◆ YOUR INSTRUCTIONS ◆
Every line in the listing below that holds the word "spacing" should be returned.

◆ INFORMATION SUPPLIED ◆
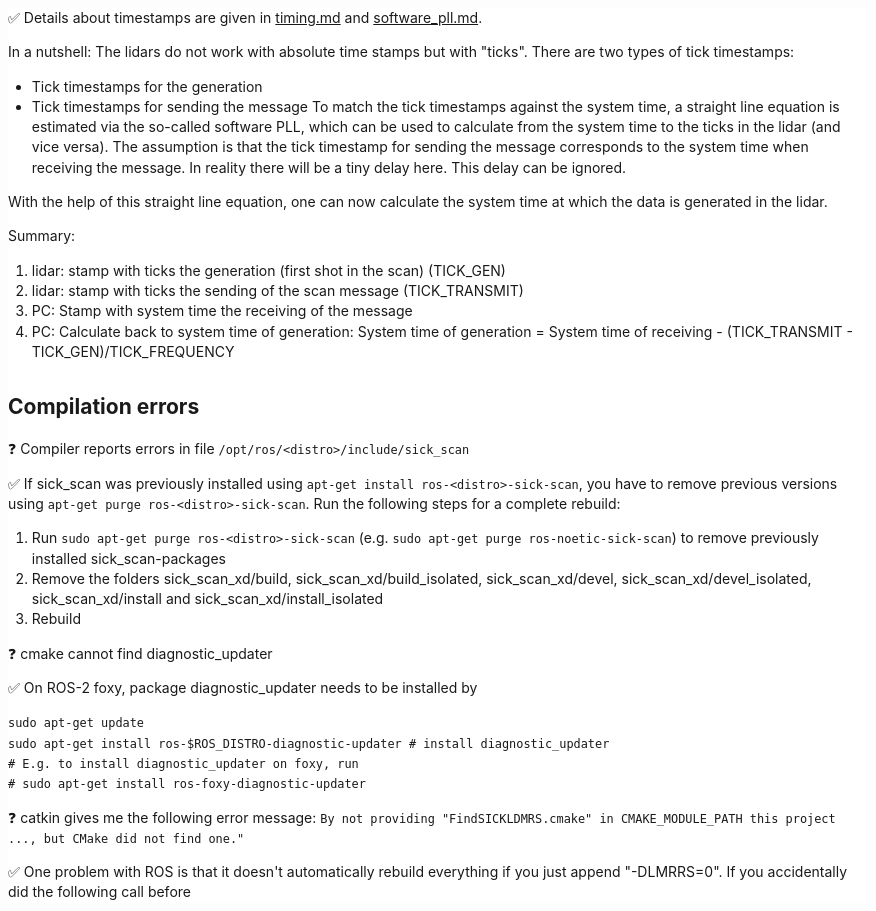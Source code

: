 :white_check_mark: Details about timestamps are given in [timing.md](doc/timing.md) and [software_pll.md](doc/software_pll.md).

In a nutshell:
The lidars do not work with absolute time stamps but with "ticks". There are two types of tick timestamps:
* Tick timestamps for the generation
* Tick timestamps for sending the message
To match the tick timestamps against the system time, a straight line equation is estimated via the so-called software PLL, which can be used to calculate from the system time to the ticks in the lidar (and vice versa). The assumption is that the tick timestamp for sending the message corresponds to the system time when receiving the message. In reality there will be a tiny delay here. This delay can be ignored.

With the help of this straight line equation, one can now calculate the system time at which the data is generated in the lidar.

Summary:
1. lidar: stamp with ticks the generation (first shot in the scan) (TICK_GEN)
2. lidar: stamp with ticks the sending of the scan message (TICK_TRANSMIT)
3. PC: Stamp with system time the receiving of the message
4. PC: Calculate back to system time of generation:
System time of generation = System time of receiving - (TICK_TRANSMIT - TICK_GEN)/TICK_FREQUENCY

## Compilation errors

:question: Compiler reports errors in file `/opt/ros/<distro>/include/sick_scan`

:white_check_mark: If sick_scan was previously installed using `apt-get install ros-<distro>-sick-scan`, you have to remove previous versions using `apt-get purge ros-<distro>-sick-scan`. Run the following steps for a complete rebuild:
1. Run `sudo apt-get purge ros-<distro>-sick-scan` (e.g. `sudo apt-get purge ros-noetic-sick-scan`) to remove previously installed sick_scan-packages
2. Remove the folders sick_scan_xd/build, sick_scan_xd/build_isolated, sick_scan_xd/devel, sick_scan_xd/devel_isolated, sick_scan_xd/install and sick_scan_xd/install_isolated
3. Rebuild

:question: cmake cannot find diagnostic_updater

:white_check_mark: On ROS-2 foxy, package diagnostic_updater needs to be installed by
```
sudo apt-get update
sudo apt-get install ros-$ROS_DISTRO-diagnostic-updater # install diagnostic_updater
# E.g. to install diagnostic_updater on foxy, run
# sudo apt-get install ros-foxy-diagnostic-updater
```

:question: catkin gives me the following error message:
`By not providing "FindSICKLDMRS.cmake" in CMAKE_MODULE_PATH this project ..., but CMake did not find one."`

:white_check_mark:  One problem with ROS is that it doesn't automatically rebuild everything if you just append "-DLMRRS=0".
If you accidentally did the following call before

---

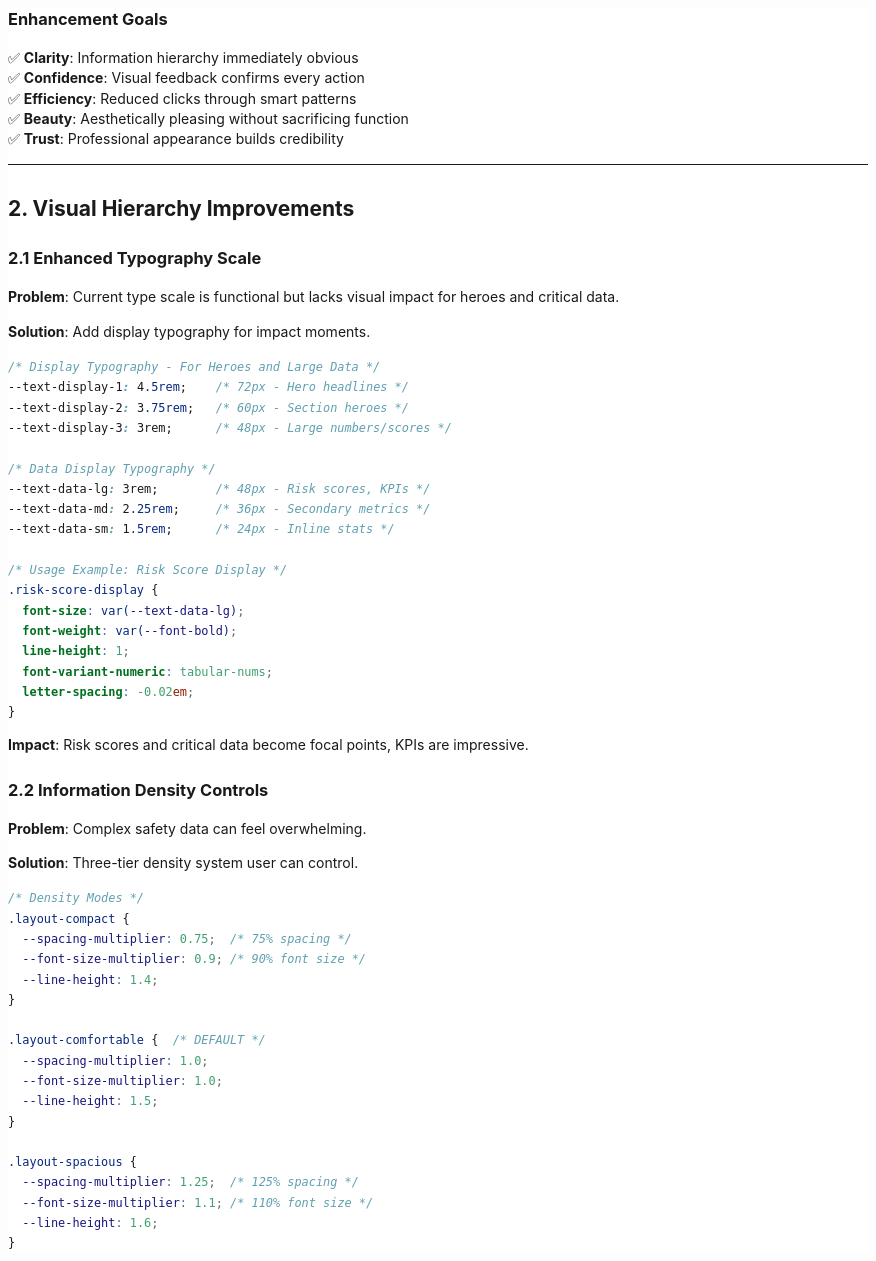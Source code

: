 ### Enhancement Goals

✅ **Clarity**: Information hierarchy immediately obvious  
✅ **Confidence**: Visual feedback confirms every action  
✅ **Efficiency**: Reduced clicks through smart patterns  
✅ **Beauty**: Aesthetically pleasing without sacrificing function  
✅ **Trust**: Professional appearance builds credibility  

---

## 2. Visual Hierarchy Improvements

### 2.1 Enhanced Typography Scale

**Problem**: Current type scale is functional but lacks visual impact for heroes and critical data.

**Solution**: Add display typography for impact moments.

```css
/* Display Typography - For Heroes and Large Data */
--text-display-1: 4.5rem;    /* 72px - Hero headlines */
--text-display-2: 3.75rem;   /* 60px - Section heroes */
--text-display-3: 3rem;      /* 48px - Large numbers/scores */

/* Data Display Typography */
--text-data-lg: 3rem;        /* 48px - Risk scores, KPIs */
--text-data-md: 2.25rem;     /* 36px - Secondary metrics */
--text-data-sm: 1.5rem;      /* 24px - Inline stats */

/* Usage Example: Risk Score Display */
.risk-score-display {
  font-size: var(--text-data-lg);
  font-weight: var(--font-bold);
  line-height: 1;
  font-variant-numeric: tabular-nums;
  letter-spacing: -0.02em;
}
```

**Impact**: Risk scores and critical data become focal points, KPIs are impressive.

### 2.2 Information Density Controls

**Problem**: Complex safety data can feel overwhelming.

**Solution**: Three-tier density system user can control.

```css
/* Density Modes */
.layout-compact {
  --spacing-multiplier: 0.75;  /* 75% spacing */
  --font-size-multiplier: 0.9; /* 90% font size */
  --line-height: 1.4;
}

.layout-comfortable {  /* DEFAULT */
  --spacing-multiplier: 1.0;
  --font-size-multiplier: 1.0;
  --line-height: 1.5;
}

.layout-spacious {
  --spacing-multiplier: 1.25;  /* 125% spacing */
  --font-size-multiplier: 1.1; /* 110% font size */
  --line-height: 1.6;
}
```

...

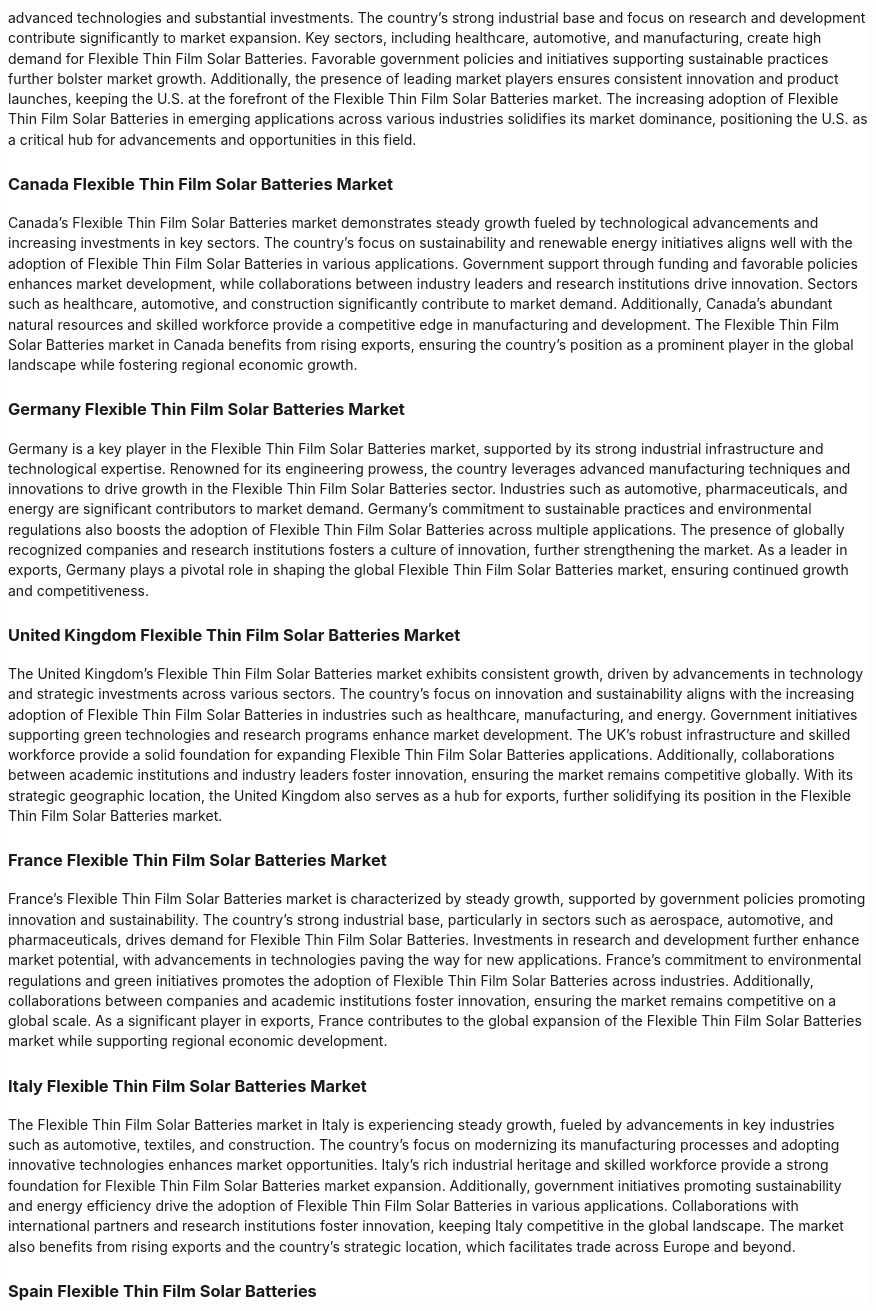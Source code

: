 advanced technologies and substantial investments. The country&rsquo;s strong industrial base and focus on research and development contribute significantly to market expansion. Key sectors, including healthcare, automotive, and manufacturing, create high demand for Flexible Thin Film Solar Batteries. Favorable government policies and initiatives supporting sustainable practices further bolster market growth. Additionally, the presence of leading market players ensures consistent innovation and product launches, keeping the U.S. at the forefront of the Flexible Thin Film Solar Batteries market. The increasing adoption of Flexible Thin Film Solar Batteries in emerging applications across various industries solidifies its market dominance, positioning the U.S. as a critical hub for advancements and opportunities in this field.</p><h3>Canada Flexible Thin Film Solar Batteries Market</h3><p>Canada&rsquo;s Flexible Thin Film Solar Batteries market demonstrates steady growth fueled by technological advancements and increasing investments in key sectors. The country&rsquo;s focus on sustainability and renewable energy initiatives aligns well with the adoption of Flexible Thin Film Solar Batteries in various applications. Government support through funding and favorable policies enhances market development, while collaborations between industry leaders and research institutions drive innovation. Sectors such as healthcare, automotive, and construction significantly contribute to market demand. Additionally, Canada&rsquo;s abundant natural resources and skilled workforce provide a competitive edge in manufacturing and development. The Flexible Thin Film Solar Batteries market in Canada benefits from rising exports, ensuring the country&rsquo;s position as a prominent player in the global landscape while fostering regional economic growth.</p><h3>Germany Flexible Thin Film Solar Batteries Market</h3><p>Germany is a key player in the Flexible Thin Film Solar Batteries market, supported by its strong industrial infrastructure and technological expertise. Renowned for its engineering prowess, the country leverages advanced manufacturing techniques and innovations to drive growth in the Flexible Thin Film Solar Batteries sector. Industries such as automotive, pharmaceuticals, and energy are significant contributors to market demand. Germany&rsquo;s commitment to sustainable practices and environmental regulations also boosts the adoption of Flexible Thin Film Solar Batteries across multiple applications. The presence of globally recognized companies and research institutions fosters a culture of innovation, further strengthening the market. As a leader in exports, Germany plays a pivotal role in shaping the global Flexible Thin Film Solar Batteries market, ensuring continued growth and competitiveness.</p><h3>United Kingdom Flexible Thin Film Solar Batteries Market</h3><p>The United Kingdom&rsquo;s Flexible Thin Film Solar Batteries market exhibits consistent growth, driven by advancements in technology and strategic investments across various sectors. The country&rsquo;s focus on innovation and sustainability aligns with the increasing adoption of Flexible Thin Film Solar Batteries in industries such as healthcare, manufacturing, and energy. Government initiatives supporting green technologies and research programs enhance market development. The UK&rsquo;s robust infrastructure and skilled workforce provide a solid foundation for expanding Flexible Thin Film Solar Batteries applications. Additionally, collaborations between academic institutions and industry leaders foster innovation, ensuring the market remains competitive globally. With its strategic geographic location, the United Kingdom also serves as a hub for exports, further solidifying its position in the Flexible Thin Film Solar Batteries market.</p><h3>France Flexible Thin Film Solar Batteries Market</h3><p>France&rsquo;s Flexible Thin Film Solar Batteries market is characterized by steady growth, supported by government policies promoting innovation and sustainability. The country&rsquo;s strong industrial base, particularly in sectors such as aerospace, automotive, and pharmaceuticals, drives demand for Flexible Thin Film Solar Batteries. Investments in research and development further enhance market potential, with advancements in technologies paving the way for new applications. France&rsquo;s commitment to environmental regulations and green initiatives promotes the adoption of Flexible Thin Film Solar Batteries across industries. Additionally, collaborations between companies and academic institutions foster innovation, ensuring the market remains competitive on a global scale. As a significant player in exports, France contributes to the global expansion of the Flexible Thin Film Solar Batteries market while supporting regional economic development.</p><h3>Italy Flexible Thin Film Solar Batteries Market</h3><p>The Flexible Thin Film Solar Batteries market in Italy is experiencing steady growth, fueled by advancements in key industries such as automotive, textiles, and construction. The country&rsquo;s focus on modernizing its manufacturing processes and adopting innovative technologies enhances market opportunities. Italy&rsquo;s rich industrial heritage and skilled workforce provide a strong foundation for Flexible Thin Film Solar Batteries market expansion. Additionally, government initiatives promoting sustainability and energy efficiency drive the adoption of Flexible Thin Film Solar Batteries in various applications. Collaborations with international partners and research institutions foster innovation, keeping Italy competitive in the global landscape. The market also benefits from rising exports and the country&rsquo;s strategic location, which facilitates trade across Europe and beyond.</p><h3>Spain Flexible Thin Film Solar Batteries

◆ EXERCISE OUTPUT ◆
  letter-spacing: -0.02em;
  --spacing-multiplier: 0.75;  /* 75% spacing */
  --spacing-multiplier: 1.0;
  --spacing-multiplier: 1.25;  /* 125% spacing */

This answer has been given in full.